5/10

It is undoubtedly the most refined Final Fantasy since the twelfth installment in the series.

And yet, compared to Final Fantasy XV, this is not necessarily a good thing (unless you want to claim that something stable, balanced, refined, and polished is by definition better than something unstable, unbalanced, unpolished, and unrefined - which is something I strongly disagree with). FFXV was incomplete, hasty, and narratively defective but how original was its touristic reinterpretation of the hero's journey?, how fresh and cruel was its approach to the Bildungsroman?, how brilliant was its use of open world mechanics and ludonarrative dissonance to make you actively delay the moment you'd face your destiny?, how brilliant was its rhetoric use of its worldbuilding and aesthetics?, how brave was its merging high fantasy, magitek, and japanese trashy clichés?
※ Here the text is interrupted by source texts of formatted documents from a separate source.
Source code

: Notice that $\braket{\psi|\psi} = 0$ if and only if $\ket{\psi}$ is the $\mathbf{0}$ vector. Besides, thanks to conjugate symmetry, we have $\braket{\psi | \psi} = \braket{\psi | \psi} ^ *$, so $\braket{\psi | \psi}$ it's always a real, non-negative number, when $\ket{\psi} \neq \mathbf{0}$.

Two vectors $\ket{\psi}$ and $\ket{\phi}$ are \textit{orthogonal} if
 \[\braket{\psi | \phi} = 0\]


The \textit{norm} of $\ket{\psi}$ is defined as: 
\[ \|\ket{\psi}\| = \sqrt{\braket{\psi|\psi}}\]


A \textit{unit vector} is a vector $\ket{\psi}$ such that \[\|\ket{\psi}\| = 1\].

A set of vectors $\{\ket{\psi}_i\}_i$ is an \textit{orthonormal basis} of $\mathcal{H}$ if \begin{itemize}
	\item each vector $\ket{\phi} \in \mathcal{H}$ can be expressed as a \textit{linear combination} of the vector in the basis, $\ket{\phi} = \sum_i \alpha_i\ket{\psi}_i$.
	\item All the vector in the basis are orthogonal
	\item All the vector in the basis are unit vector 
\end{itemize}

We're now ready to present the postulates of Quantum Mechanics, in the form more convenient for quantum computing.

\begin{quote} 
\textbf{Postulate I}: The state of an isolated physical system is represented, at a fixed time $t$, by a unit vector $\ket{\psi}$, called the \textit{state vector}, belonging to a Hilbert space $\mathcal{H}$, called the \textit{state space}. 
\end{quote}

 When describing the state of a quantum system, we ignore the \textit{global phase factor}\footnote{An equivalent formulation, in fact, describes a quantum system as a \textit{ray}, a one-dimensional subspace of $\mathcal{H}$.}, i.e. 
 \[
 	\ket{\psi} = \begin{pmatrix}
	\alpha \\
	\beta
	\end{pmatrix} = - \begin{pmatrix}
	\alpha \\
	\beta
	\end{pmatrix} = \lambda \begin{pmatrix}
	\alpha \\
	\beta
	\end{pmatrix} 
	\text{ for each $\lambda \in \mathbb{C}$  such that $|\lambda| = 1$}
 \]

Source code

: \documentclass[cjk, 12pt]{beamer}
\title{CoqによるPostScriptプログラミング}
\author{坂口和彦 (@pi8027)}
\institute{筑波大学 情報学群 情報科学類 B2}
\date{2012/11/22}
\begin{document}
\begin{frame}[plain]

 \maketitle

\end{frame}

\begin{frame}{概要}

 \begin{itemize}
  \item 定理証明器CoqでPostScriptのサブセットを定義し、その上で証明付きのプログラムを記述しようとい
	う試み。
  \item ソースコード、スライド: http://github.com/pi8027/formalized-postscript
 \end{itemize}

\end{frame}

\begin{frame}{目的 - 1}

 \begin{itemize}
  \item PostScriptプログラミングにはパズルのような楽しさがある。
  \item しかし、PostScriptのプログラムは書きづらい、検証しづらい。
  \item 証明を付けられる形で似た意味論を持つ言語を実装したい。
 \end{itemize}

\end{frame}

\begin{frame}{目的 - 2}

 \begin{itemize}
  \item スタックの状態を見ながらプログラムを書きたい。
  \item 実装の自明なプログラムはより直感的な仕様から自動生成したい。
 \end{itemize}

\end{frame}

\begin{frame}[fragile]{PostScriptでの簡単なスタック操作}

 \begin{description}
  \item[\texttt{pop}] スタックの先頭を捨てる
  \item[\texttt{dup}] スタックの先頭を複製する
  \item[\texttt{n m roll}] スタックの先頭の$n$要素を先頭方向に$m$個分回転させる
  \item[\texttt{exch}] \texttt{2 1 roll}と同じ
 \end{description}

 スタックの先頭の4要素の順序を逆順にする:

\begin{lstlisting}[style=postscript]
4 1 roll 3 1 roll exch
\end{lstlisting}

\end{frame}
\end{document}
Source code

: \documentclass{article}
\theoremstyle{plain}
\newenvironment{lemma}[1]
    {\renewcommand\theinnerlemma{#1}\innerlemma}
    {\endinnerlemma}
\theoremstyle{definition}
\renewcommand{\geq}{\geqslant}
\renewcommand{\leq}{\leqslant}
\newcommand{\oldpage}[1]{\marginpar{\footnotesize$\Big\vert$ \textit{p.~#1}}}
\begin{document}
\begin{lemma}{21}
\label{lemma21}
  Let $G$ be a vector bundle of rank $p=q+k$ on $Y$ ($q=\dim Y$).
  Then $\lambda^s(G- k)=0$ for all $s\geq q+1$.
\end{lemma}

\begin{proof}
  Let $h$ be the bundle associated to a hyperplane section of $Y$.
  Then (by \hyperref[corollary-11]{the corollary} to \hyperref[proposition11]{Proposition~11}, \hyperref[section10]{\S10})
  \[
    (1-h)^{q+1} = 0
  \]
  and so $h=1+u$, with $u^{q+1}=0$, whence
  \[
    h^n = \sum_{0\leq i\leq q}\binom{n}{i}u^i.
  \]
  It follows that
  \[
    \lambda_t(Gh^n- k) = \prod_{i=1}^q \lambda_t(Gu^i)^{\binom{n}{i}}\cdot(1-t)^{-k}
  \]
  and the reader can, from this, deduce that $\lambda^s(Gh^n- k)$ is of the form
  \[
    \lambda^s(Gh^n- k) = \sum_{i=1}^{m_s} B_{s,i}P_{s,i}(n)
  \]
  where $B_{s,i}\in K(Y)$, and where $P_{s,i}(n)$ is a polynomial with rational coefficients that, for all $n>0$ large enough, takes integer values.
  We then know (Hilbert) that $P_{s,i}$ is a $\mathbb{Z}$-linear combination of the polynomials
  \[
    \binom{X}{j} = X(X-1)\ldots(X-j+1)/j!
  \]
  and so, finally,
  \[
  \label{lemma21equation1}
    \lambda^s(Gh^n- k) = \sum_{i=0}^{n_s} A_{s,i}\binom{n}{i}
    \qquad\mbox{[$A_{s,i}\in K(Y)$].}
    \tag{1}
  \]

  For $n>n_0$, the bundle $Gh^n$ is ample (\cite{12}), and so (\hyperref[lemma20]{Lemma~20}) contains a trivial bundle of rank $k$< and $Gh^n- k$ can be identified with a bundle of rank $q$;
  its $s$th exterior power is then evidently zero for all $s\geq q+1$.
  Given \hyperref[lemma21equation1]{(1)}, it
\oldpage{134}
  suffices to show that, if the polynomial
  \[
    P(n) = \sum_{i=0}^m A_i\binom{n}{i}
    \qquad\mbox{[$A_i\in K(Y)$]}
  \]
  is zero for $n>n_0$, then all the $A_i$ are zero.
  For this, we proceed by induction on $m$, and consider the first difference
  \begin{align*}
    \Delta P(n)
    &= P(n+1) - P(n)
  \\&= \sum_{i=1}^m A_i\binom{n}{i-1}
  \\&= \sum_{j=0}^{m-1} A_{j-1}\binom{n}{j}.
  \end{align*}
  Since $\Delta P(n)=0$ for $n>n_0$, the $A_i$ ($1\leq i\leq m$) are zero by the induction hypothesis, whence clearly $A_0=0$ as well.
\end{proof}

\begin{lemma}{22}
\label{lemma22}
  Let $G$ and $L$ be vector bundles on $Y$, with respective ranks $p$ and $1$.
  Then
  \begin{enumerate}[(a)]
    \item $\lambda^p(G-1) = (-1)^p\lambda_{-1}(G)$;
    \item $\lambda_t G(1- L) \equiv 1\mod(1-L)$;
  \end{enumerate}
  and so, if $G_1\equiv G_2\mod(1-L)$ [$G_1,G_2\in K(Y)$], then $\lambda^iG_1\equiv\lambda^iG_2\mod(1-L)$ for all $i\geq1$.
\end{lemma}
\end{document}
Compared to that, FFXVI is rather serious and straightforward. Spoilers ahead - The plot is archetypal: first you must free people from slavery and then you must save the world from being enslaved by a god in a (guess what?) neverending cycle of death and rebirth. A quest for the free will then, socio-political first and philosophical then, in both cases markedly existential. It's something that Final Fantasy fans are (perhaps too much) familiar with, as this could be the synopsis of most of the games in the series. This time, the worldbuilding is much more pluralistic than usual, inspired by Game of Thrones but without relativism. The Dominants remind of Attack on Titan's giants and the Eikons are destructive death-bringers depicted as kaijus (Ifrit appears just like Godzilla) - in the end, the quest to free mankind from slavery is also a quest to free the world from such powerful weapons (and this trough the use of such weapons, of course). A quest to destroy technologies of power, that begins with a wise use of those same technologies.

The gameplay is rather dull: you basically walk (or run) and kill things from beginning to end. Primary quests are terribly linear but full of good cutscenes and breathtaking action sequences, which is good. Secondary ones are all fetch quests: speak here, speak there, speak back here, kill that monster, speak again, that's it. Except for a bunch of quests towards the end of the game, all the non-primary material here is (both gameplay and plotwise) almost pure trash.

Which is not that surprising, I mean, the whole series is about having a story-driven main quest and dozens of dissonant (at best) or dramatically bad (at worst) secondary activities - with the only exception being FFXV, which as said tried to make sense of its dissonance.

Let's just say that they could be more daring this time. Although there's violence and sexuality in an unprecedented way for the series, the rest is rather conservative, from the narrative tropes to the mmorpg gameplay.

The plot may be rich and all but I personally fond it less exciting (and moving, and thought provoking) than most of the others in the series, and same goes for the rich, perhaps too rich, cast of characters.

Reviewed on Jul 31, 2023


2 Comments


9 months ago

6/10, proceeds to rate it 2/10...

9 months ago

My rage against the machine is using my own ranking system, you can find it in my bio but basically less than 1 star is <5/10, higher than 1 star is from 6/10 on. This allows me to visually distinguish between higher rates.